Your goal —
Once the line with "de corrupción, y" is found in the entries below, print it and each following line exactly, stopping after the line with "su faz con júbilo: y"; print nothing else.
------ Excerpted records ------
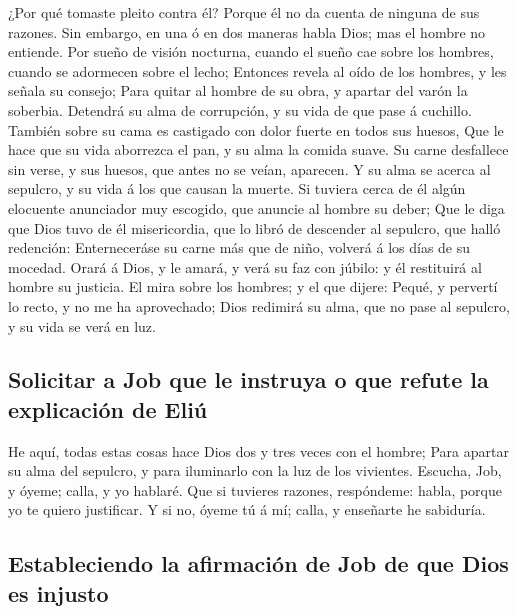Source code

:  ¿Por qué tomaste pleito contra él? Porque él no da cuenta
de ninguna de sus razones.  Sin embargo, en una ó en dos
maneras habla Dios; mas el hombre no entiende.  Por sueño
de visión nocturna, cuando el sueño cae sobre los hombres, cuando se
adormecen sobre el lecho;  Entonces revela al oído de los
hombres, y les señala su consejo;  Para quitar al hombre de
su obra, y apartar del varón la soberbia.  Detendrá su alma
de corrupción, y su vida de que pase á cuchillo.  También
sobre su cama es castigado con dolor fuerte en todos sus huesos,
 Que le hace que su vida aborrezca el pan, y su alma la
comida suave.  Su carne desfallece sin verse, y sus huesos,
que antes no se veían, aparecen.  Y su alma se acerca al
sepulcro, y su vida á los que causan la muerte.  Si tuviera
cerca de él algún elocuente anunciador muy escogido, que anuncie al
hombre su deber;  Que le diga que Dios tuvo de él
misericordia, que lo libró de descender al sepulcro, que halló
redención:  Enterneceráse su carne más que de niño, volverá
á los días de su mocedad.  Orará á Dios, y le amará, y verá
su faz con júbilo: y él restituirá al hombre su justicia. 
El mira sobre los hombres; y el que dijere: Pequé, y pervertí lo recto,
y no me ha aprovechado;  Dios redimirá su alma, que no pase
al sepulcro, y su vida se verá en luz.

\hypertarget{solicitar-a-job-que-le-instruya-o-que-refute-la-explicaciuxf3n-de-eliuxfa}{%
\subsection{Solicitar a Job que le instruya o que refute la explicación
de
Eliú}\label{solicitar-a-job-que-le-instruya-o-que-refute-la-explicaciuxf3n-de-eliuxfa}}

 He aquí, todas estas cosas hace Dios dos y tres veces con
el hombre;  Para apartar su alma del sepulcro, y para
iluminarlo con la luz de los vivientes.  Escucha, Job, y
óyeme; calla, y yo hablaré.  Que si tuvieres razones,
respóndeme: habla, porque yo te quiero justificar.  Y si
no, óyeme tú á mí; calla, y enseñarte he sabiduría.

\hypertarget{estableciendo-la-afirmaciuxf3n-de-job-de-que-dios-es-injusto}{%
\subsection{Estableciendo la afirmación de Job de que Dios es
injusto}\label{estableciendo-la-afirmaciuxf3n-de-job-de-que-dios-es-injusto}}

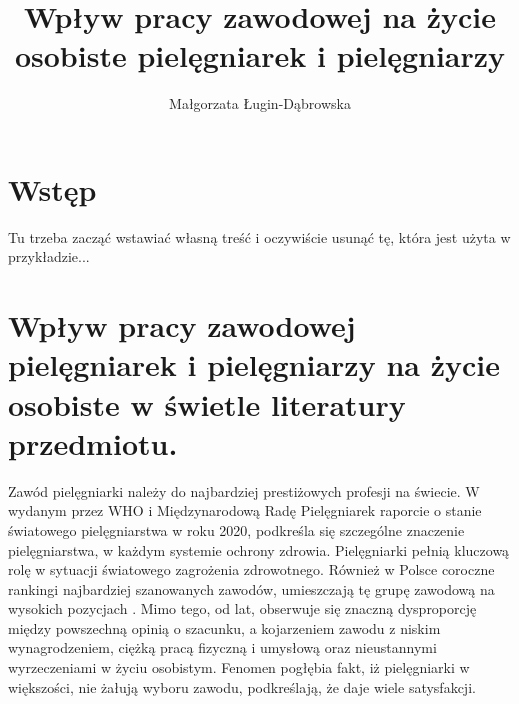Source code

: \documentclass[a4paper,12pt,twoside,openany]{report}
\title{Wpływ pracy zawodowej na życie osobiste pielęgniarek i pielęgniarzy}
\author{Małgorzata Ługin-Dąbrowska}
\begin{document}
\maketitle

\chapter{Wstęp}
Tu trzeba zacząć wstawiać własną treść i oczywiście usunąć tę, która jest użyta w przykładzie...



\chapter{Wpływ pracy zawodowej pielęgniarek i pielęgniarzy na życie osobiste w świetle literatury przedmiotu.}
Zawód pielęgniarki należy do najbardziej prestiżowych profesji na świecie. W wydanym przez WHO i Międzynarodową Radę Pielęgniarek raporcie o stanie światowego pielęgniarstwa w roku 2020, podkreśla się szczególne znaczenie pielęgniarstwa, w każdym systemie ochrony zdrowia. Pielęgniarki pełnią kluczową rolę w sytuacji światowego zagrożenia zdrowotnego.\cite{who} Również w Polsce coroczne rankingi najbardziej szanowanych zawodów, umieszczają tę grupę zawodową na wysokich pozycjach \cite{rap}. Mimo tego, od lat, obserwuje się znaczną dysproporcję między powszechną opinią o szacunku, a kojarzeniem zawodu z niskim wynagrodzeniem, ciężką pracą fizyczną i umysłową oraz nieustannymi wyrzeczeniami w życiu osobistym. Fenomen pogłębia fakt, iż pielęgniarki w większości, nie żałują wyboru zawodu, podkreślają, że daje wiele satysfakcji.

\end{document}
------
Your solution —
de corrupción, y su vida de que pase á cuchillo.  También
sobre su cama es castigado con dolor fuerte en todos sus huesos,
 Que le hace que su vida aborrezca el pan, y su alma la
comida suave.  Su carne desfallece sin verse, y sus huesos,
que antes no se veían, aparecen.  Y su alma se acerca al
sepulcro, y su vida á los que causan la muerte.  Si tuviera
cerca de él algún elocuente anunciador muy escogido, que anuncie al
hombre su deber;  Que le diga que Dios tuvo de él
misericordia, que lo libró de descender al sepulcro, que halló
redención:  Enterneceráse su carne más que de niño, volverá
á los días de su mocedad.  Orará á Dios, y le amará, y verá
su faz con júbilo: y él restituirá al hombre su justicia. 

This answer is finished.